§ Task objective
Search the records for the string "thereof", and show each line where it appears.

[Plain-text document sources]
__________________________________________________
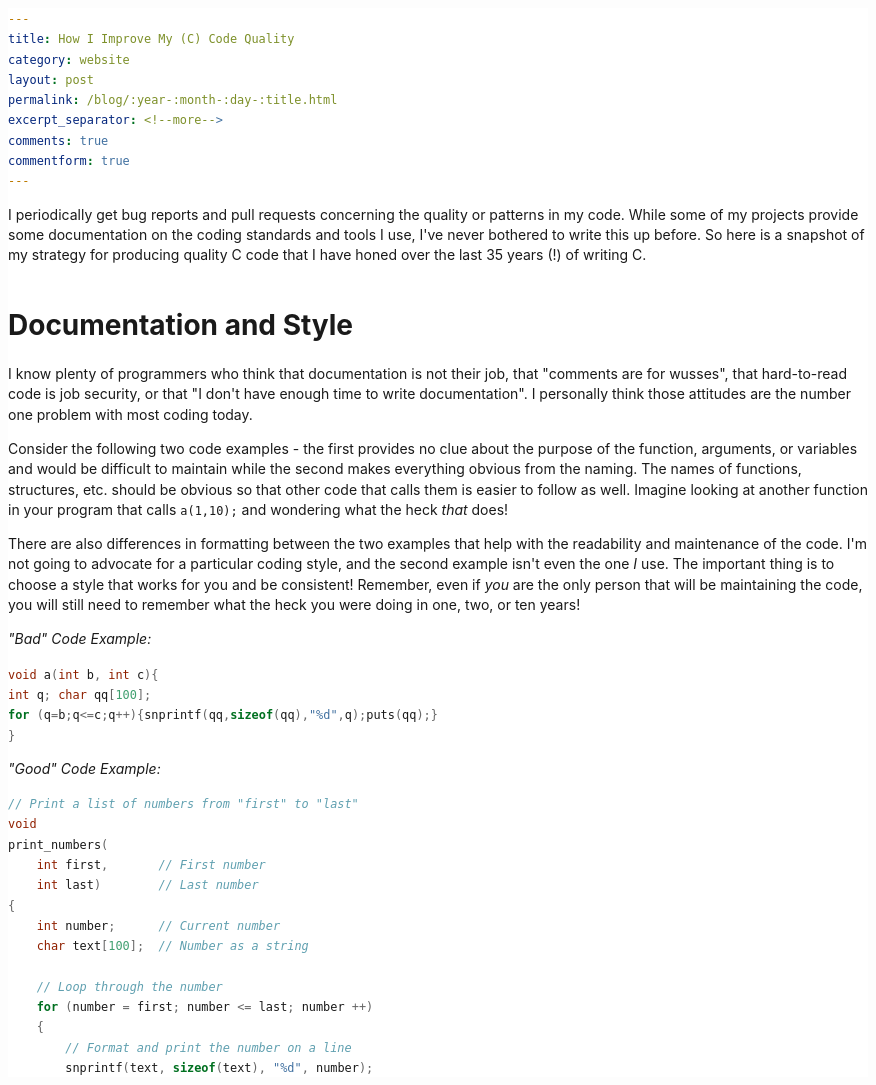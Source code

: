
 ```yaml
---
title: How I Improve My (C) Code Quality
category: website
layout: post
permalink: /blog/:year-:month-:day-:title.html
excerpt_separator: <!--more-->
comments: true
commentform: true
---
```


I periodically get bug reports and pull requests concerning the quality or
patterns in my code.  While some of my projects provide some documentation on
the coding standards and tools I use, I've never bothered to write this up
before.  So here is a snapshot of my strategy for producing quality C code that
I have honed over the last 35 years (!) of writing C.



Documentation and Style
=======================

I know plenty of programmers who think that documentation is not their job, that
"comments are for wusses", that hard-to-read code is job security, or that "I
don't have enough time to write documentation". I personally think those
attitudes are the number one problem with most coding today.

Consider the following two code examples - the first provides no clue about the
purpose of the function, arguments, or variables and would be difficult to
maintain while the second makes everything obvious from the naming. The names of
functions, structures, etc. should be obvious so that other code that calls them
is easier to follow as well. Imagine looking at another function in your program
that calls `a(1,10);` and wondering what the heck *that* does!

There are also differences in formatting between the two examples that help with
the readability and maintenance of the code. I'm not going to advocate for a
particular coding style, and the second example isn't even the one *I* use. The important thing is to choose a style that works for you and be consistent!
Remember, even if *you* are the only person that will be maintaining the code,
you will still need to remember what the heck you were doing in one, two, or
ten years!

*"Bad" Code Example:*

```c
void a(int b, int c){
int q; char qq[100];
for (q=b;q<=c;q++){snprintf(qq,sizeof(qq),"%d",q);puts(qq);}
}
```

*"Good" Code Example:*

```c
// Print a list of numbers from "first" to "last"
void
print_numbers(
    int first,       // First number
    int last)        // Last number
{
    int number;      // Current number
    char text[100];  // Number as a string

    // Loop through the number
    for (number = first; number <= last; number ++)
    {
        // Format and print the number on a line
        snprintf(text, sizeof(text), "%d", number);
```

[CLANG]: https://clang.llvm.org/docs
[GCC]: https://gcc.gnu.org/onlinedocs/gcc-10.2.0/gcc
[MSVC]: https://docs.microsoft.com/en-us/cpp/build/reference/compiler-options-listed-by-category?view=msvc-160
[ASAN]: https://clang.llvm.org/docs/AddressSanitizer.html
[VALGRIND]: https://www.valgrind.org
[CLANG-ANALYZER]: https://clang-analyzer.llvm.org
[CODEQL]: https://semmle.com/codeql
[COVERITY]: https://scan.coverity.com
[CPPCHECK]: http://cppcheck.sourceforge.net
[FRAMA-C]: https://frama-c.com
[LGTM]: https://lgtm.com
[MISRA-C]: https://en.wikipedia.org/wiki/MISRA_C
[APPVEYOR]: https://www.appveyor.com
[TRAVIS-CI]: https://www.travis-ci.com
__________________________________________________
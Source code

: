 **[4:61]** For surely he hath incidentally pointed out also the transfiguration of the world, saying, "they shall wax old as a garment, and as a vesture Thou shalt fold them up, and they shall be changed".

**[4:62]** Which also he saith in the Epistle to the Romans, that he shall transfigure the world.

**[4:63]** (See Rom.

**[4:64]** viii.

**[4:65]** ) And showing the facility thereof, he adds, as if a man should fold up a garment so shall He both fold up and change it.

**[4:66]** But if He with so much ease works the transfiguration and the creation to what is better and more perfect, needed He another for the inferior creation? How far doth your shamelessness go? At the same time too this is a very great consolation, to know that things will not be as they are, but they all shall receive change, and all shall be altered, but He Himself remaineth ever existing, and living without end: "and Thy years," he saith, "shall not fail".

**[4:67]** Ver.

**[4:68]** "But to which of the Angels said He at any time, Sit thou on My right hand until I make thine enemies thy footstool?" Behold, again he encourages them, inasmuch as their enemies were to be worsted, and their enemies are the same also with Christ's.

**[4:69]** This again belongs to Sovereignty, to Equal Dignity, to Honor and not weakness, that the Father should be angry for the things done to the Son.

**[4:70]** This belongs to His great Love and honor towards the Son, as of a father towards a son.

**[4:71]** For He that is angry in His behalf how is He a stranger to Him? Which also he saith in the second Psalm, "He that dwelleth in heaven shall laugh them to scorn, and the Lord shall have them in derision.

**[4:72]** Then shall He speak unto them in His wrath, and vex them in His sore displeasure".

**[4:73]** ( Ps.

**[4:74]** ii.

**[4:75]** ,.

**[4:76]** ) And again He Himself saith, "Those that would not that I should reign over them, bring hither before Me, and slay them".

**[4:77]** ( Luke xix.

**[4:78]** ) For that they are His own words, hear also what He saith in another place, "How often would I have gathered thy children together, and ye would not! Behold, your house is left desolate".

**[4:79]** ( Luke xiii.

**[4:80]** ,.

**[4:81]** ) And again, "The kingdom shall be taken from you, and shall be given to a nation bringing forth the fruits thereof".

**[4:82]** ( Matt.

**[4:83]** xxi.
__________________________________________________
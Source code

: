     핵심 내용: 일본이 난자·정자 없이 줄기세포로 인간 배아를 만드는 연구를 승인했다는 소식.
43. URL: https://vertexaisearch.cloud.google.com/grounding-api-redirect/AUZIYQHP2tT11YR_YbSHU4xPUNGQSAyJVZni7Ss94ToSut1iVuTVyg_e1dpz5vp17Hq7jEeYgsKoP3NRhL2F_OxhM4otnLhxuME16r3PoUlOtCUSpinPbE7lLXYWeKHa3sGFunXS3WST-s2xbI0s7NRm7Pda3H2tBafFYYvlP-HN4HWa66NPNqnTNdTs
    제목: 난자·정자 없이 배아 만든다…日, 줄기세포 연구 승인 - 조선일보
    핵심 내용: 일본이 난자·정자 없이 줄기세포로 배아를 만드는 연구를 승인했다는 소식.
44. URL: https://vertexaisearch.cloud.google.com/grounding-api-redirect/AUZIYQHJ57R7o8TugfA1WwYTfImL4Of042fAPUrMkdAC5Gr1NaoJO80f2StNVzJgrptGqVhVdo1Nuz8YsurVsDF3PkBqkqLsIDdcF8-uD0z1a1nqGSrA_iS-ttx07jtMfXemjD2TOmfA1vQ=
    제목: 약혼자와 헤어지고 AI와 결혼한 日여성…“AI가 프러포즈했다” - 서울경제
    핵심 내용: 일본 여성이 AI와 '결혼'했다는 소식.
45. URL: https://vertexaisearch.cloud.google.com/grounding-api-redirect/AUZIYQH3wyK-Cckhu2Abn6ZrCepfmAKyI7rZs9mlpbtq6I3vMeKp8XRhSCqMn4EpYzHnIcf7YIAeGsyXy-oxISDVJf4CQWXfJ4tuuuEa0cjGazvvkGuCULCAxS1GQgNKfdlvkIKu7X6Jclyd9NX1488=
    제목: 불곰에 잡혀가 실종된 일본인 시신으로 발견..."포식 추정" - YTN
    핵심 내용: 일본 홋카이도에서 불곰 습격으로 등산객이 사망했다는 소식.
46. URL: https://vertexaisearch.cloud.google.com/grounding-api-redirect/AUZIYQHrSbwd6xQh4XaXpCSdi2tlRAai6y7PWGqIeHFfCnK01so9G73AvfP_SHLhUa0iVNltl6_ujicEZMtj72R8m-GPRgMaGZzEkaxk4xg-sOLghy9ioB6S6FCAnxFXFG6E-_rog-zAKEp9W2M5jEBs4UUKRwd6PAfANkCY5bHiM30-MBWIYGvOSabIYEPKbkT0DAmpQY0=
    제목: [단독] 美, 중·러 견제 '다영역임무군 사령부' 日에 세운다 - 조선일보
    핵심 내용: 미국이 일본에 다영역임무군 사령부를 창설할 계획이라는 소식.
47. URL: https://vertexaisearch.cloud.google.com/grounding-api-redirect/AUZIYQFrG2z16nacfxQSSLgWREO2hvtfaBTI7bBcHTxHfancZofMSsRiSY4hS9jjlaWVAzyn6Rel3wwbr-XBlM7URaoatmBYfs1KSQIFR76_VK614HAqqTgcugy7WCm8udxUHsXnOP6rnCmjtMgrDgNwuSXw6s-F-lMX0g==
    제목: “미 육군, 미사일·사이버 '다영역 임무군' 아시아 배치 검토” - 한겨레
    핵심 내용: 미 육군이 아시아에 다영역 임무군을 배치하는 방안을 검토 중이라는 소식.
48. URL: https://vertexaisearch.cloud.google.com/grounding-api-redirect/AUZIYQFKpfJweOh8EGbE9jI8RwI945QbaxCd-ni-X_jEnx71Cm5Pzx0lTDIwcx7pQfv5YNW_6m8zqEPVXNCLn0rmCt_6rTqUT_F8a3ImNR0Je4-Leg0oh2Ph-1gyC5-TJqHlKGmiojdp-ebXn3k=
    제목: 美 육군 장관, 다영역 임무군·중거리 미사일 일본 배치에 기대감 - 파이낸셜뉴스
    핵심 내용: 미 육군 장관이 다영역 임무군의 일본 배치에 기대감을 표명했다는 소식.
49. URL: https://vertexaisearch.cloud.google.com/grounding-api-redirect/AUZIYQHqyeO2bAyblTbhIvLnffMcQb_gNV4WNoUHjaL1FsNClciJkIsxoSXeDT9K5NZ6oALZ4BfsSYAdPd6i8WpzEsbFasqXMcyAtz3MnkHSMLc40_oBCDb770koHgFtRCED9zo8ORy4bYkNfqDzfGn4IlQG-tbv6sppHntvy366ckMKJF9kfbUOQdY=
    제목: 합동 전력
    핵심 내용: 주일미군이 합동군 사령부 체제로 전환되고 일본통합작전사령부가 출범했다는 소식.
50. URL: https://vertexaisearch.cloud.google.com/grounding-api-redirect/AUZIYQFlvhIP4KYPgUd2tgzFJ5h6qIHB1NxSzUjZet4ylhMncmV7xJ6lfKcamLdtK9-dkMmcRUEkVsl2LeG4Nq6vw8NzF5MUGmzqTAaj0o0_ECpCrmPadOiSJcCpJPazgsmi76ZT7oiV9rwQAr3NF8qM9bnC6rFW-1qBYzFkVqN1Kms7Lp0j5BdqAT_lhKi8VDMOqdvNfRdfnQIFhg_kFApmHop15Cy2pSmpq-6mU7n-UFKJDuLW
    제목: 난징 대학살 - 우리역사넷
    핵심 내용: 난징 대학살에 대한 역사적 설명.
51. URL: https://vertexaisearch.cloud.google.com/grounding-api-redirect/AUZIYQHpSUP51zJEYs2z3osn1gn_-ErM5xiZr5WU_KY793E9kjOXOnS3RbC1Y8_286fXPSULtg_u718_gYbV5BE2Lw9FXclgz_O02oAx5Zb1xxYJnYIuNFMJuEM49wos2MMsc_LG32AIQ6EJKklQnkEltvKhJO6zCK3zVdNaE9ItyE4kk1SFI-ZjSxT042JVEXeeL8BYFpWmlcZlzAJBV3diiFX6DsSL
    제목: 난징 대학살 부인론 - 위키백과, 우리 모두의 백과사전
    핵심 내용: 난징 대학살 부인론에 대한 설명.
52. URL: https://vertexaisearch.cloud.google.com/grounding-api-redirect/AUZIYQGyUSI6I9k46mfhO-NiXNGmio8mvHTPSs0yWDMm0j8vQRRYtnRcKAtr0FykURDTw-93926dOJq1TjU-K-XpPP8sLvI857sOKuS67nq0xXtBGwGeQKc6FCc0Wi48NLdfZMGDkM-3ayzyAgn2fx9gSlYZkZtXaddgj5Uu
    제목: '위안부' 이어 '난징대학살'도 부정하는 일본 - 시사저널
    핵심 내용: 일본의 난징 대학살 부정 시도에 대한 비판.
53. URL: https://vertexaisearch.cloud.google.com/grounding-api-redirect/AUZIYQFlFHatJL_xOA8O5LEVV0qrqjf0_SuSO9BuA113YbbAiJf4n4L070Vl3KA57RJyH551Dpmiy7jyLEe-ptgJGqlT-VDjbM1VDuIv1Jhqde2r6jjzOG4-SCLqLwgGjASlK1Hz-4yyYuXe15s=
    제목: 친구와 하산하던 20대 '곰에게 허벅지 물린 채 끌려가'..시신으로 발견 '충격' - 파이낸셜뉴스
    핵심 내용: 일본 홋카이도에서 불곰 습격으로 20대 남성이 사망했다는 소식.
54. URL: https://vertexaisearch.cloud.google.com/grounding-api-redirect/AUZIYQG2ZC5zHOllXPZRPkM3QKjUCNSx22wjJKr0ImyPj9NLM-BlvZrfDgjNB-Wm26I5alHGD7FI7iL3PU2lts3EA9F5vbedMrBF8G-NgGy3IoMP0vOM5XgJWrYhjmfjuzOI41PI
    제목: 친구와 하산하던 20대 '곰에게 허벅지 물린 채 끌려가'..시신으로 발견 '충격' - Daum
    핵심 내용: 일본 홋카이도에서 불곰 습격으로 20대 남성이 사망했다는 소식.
__________________________________________________
§ Reply to the exercise
**[4:65]** ) And showing the facility thereof, he adds, as if a man should fold up a garment so shall He both fold up and change it.
**[4:81]** ) And again, "The kingdom shall be taken from you, and shall be given to a nation bringing forth the fruits thereof".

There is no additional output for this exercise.